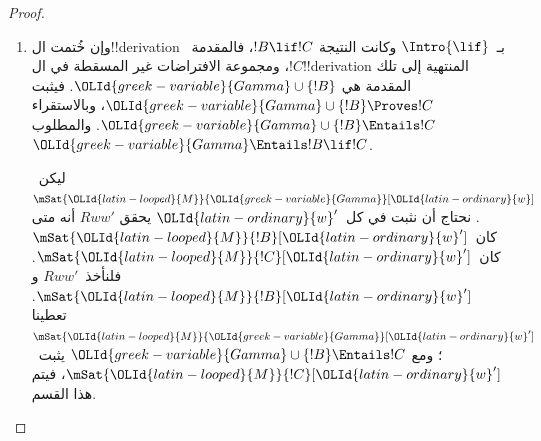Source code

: \documentclass[../../../include/open-logic-section]{subfiles}
\begin{document}
\begin{proof}
\begin{enumerate}
{    ليكن~$\mSat{\OLId{latin-looped}{M}}{\OLId{greek-variable}{Gamma} \cup \OLId{greek-variable}{Delta}_\OLMathNumeral{1} \cup \OLId{greek-variable}{Delta}_\OLMathNumeral{2}}[\OLId{latin-ordinary}{w}]$. فنستخلص
    $\mSat{\OLId{latin-looped}{M}}{\OLId{greek-variable}{Gamma}}[\OLId{latin-ordinary}{w}]$، ومن~$\OLId{greek-variable}{Gamma} \Entails !B \lor !C$ يلزم
    $\mSat{\OLId{latin-looped}{M}}{!B \lor !C}[\OLId{latin-ordinary}{w}]$. وتعريف~$\mSat{\OLId{latin-looped}{M}}{}$ يقسم الأمر قسمين:
    إما~$\mSat{\OLId{latin-looped}{M}}{!B}[\OLId{latin-ordinary}{w}]$ وإما~$\mSat{\OLId{latin-looped}{M}}{!C}[\OLId{latin-ordinary}{w}]$.
    (أ) إن كان~$\mSat{\OLId{latin-looped}{M}}{!B}[\OLId{latin-ordinary}{w}]$، كان
    $\mSat{\OLId{latin-looped}{M}}{\OLId{greek-variable}{Delta}_\OLMathNumeral{1} \cup \{!B\}}[\OLId{latin-ordinary}{w}]$؛ ومع
    $\OLId{greek-variable}{Delta}_\OLMathNumeral{1} \cup \{!B\} \Entails !D$ يثبت~$\mSat{\OLId{latin-looped}{M}}{!D}[\OLId{latin-ordinary}{w}]$.
    (ب) وإن كان~$\mSat{\OLId{latin-looped}{M}}{!C}[\OLId{latin-ordinary}{w}]$، كان
    $\mSat{\OLId{latin-looped}{M}}{\OLId{greek-variable}{Delta}_\OLMathNumeral{2} \cup \{!C\}}[\OLId{latin-ordinary}{w}]$؛ ومع
    $\OLId{greek-variable}{Delta}_\OLMathNumeral{2} \cup \{!C\} \Entails !D$ يثبت~$\mSat{\OLId{latin-looped}{M}}{!D}[\OLId{latin-ordinary}{w}]$.
    فالحاصل على كلا الوجهين~$\mSat{\OLId{latin-looped}{M}}{!D}[\OLId{latin-ordinary}{w}]$، وهذا مرادنا.}

  \item وإن خُتمت ال!!{derivation} بـ~$\Intro{\lif}$ وكانت النتيجة
    $!B \lif !C$، فالمقدمة~$!C$، ومجموعة الافتراضات غير المسقطة في
    ال!!{derivation} المنتهية إلى تلك المقدمة هي
    $\OLId{greek-variable}{Gamma} \cup \{!B\}$. فيثبت
    $\OLId{greek-variable}{Gamma} \cup \{!B\} \Proves !C$، وبالاستقراء
    $\OLId{greek-variable}{Gamma} \cup \{!B\} \Entails !C$. والمطلوب
    $\OLId{greek-variable}{Gamma} \Entails !B \lif !C$.

    ليكن~$\mSat{\OLId{latin-looped}{M}}{\OLId{greek-variable}{Gamma}}[\OLId{latin-ordinary}{w}]$. نحتاج أن نثبت في كل~$\OLId{latin-ordinary}{w}'$ يحقق
    $Rww'$ أنه متى كان~$\mSat{\OLId{latin-looped}{M}}{!B}[\OLId{latin-ordinary}{w}']$ كان~$\mSat{\OLId{latin-looped}{M}}{!C}[\OLId{latin-ordinary}{w}']$.
    فلنأخذ~$Rww'$ و$\mSat{\OLId{latin-looped}{M}}{!B}[\OLId{latin-ordinary}{w}']$. تعطينا
    $\mSat{\OLId{latin-looped}{M}}{\OLId{greek-variable}{Gamma}}[\OLId{latin-ordinary}{w}']$؛ ومع
    $\OLId{greek-variable}{Gamma} \cup \{!B\} \Entails !C$ يثبت~$\mSat{\OLId{latin-looped}{M}}{!C}[\OLId{latin-ordinary}{w}']$،
    فيتم هذا القسم.


\end{enumerate}
\end{proof}
\end{document}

_ _ _ _

(ASSIGNED TASK):
Give back every record above exactly as written, skipping each picture.

(RESULT):
Source code

: \documentclass[../../../include/open-logic-section]{subfiles}
\begin{document}
\begin{proof}
\begin{enumerate}
{    ليكن~$\mSat{\OLId{latin-looped}{M}}{\OLId{greek-variable}{Gamma} \cup \OLId{greek-variable}{Delta}_\OLMathNumeral{1} \cup \OLId{greek-variable}{Delta}_\OLMathNumeral{2}}[\OLId{latin-ordinary}{w}]$. فنستخلص
    $\mSat{\OLId{latin-looped}{M}}{\OLId{greek-variable}{Gamma}}[\OLId{latin-ordinary}{w}]$، ومن~$\OLId{greek-variable}{Gamma} \Entails !B \lor !C$ يلزم
    $\mSat{\OLId{latin-looped}{M}}{!B \lor !C}[\OLId{latin-ordinary}{w}]$. وتعريف~$\mSat{\OLId{latin-looped}{M}}{}$ يقسم الأمر قسمين:
    إما~$\mSat{\OLId{latin-looped}{M}}{!B}[\OLId{latin-ordinary}{w}]$ وإما~$\mSat{\OLId{latin-looped}{M}}{!C}[\OLId{latin-ordinary}{w}]$.
    (أ) إن كان~$\mSat{\OLId{latin-looped}{M}}{!B}[\OLId{latin-ordinary}{w}]$، كان
    $\mSat{\OLId{latin-looped}{M}}{\OLId{greek-variable}{Delta}_\OLMathNumeral{1} \cup \{!B\}}[\OLId{latin-ordinary}{w}]$؛ ومع
    $\OLId{greek-variable}{Delta}_\OLMathNumeral{1} \cup \{!B\} \Entails !D$ يثبت~$\mSat{\OLId{latin-looped}{M}}{!D}[\OLId{latin-ordinary}{w}]$.
    (ب) وإن كان~$\mSat{\OLId{latin-looped}{M}}{!C}[\OLId{latin-ordinary}{w}]$، كان
    $\mSat{\OLId{latin-looped}{M}}{\OLId{greek-variable}{Delta}_\OLMathNumeral{2} \cup \{!C\}}[\OLId{latin-ordinary}{w}]$؛ ومع
    $\OLId{greek-variable}{Delta}_\OLMathNumeral{2} \cup \{!C\} \Entails !D$ يثبت~$\mSat{\OLId{latin-looped}{M}}{!D}[\OLId{latin-ordinary}{w}]$.
    فالحاصل على كلا الوجهين~$\mSat{\OLId{latin-looped}{M}}{!D}[\OLId{latin-ordinary}{w}]$، وهذا مرادنا.}

  \item وإن خُتمت ال!!{derivation} بـ~$\Intro{\lif}$ وكانت النتيجة
    $!B \lif !C$، فالمقدمة~$!C$، ومجموعة الافتراضات غير المسقطة في
    ال!!{derivation} المنتهية إلى تلك المقدمة هي
    $\OLId{greek-variable}{Gamma} \cup \{!B\}$. فيثبت
    $\OLId{greek-variable}{Gamma} \cup \{!B\} \Proves !C$، وبالاستقراء
    $\OLId{greek-variable}{Gamma} \cup \{!B\} \Entails !C$. والمطلوب
    $\OLId{greek-variable}{Gamma} \Entails !B \lif !C$.

    ليكن~$\mSat{\OLId{latin-looped}{M}}{\OLId{greek-variable}{Gamma}}[\OLId{latin-ordinary}{w}]$. نحتاج أن نثبت في كل~$\OLId{latin-ordinary}{w}'$ يحقق
    $Rww'$ أنه متى كان~$\mSat{\OLId{latin-looped}{M}}{!B}[\OLId{latin-ordinary}{w}']$ كان~$\mSat{\OLId{latin-looped}{M}}{!C}[\OLId{latin-ordinary}{w}']$.
    فلنأخذ~$Rww'$ و$\mSat{\OLId{latin-looped}{M}}{!B}[\OLId{latin-ordinary}{w}']$. تعطينا
    $\mSat{\OLId{latin-looped}{M}}{\OLId{greek-variable}{Gamma}}[\OLId{latin-ordinary}{w}']$؛ ومع
    $\OLId{greek-variable}{Gamma} \cup \{!B\} \Entails !C$ يثبت~$\mSat{\OLId{latin-looped}{M}}{!C}[\OLId{latin-ordinary}{w}']$،
    فيتم هذا القسم.


\end{enumerate}
\end{proof}
\end{document}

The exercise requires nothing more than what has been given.